Hi Ron! Thanks for the feedback. Did you salt your pasta cooking water? And when you say “lacking seasoning,” do you mean just salt, or do you wish it had some other type of seasoning?
Finally!! A pasta salad that is not Italian-flavored. This one sounds absolutely wonderful, so I will find an excuse to try it. Your pasta salad tip makes real sense. My husband does one with hard-boiled eggs, celery & onion, all bound together with mayonnaise. He always does it a day ahead, and then ends up adding more mayo because the pasta has soaked it all up. His will probably always be my favorite, but your recipe I’m sure will be right up there next to my husband’s. 🙂
Yes! I get tired of the “classic” Italian pasta salad.
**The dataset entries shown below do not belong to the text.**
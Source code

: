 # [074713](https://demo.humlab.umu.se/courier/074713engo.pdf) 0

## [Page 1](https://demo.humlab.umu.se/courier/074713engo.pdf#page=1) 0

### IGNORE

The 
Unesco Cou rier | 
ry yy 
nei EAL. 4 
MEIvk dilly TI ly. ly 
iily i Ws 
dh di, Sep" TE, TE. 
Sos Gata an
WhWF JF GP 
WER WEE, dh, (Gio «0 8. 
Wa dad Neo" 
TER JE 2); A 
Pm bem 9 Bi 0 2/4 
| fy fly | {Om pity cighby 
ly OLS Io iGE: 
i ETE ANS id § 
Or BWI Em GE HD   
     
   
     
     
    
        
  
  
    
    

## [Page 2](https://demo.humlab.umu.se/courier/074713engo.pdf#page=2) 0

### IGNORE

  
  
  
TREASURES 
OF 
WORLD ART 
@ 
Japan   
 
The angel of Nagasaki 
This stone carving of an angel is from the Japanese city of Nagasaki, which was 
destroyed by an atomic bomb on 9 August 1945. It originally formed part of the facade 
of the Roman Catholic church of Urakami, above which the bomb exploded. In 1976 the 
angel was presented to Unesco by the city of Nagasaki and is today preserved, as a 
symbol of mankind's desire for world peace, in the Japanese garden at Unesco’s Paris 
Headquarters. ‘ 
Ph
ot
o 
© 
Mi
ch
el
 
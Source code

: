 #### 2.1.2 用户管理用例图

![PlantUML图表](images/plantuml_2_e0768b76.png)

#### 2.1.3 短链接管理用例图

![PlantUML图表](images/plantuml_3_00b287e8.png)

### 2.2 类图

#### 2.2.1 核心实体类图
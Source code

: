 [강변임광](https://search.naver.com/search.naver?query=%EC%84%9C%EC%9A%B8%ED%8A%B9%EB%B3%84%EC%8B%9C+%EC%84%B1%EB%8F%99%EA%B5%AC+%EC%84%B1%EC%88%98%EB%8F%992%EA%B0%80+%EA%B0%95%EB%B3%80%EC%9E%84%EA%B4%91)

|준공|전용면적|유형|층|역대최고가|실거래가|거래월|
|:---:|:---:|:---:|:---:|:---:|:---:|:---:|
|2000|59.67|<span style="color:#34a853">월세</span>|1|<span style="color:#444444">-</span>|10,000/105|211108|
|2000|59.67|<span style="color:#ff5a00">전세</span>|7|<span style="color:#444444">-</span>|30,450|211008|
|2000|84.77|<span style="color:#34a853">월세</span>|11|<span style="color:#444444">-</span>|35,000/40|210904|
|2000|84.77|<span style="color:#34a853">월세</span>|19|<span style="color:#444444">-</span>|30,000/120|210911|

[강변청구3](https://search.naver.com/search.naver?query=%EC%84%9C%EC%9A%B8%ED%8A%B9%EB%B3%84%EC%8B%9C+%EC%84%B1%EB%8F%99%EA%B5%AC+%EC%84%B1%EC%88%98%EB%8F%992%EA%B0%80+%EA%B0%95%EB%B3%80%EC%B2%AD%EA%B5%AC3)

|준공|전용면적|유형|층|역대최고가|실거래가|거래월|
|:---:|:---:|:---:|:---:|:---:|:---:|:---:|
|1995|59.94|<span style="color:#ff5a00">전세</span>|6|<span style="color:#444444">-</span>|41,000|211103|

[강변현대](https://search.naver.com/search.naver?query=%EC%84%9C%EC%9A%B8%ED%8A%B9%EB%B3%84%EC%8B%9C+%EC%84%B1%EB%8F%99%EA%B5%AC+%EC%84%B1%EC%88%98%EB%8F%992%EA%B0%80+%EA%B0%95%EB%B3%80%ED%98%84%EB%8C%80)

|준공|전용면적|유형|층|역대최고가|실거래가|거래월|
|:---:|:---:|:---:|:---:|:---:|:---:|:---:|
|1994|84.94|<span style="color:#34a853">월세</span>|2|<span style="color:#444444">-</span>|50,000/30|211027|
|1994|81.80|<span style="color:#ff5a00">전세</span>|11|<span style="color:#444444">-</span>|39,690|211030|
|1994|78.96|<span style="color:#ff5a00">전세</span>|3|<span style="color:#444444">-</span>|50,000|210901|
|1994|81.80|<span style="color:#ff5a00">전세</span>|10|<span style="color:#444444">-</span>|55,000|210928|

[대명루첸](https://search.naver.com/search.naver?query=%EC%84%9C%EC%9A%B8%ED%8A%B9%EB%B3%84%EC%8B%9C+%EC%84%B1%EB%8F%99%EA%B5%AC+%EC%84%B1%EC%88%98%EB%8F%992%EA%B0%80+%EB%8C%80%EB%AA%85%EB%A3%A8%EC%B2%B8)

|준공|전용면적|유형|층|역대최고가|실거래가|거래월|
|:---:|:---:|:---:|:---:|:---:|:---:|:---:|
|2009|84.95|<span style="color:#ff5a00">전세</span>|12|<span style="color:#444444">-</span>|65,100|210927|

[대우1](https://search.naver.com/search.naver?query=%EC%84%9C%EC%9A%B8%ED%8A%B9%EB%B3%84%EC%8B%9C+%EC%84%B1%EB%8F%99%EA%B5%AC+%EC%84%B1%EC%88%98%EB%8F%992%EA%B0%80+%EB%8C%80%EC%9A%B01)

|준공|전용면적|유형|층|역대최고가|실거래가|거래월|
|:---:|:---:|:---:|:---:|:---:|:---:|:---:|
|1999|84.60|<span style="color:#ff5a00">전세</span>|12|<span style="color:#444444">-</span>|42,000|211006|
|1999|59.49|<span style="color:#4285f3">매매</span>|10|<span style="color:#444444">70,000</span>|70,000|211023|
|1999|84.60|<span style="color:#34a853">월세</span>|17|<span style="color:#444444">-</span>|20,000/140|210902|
Your husband’s pasta salad sounds great. It’s kind of like the ingredients of a typical potato salad (eggs, celery, onion) in a pasta salad. Definitely tell him about reserving half the dressing and stirring it in at the end. I read about it somewhere else on the internet and I’ll always do it now. I like it because you don’t have to stir in additional mayo/sauce before serving. It’s the same amount you would normally use, but it seems like more, since the noodle don’t soak it ALL up when they’re warm.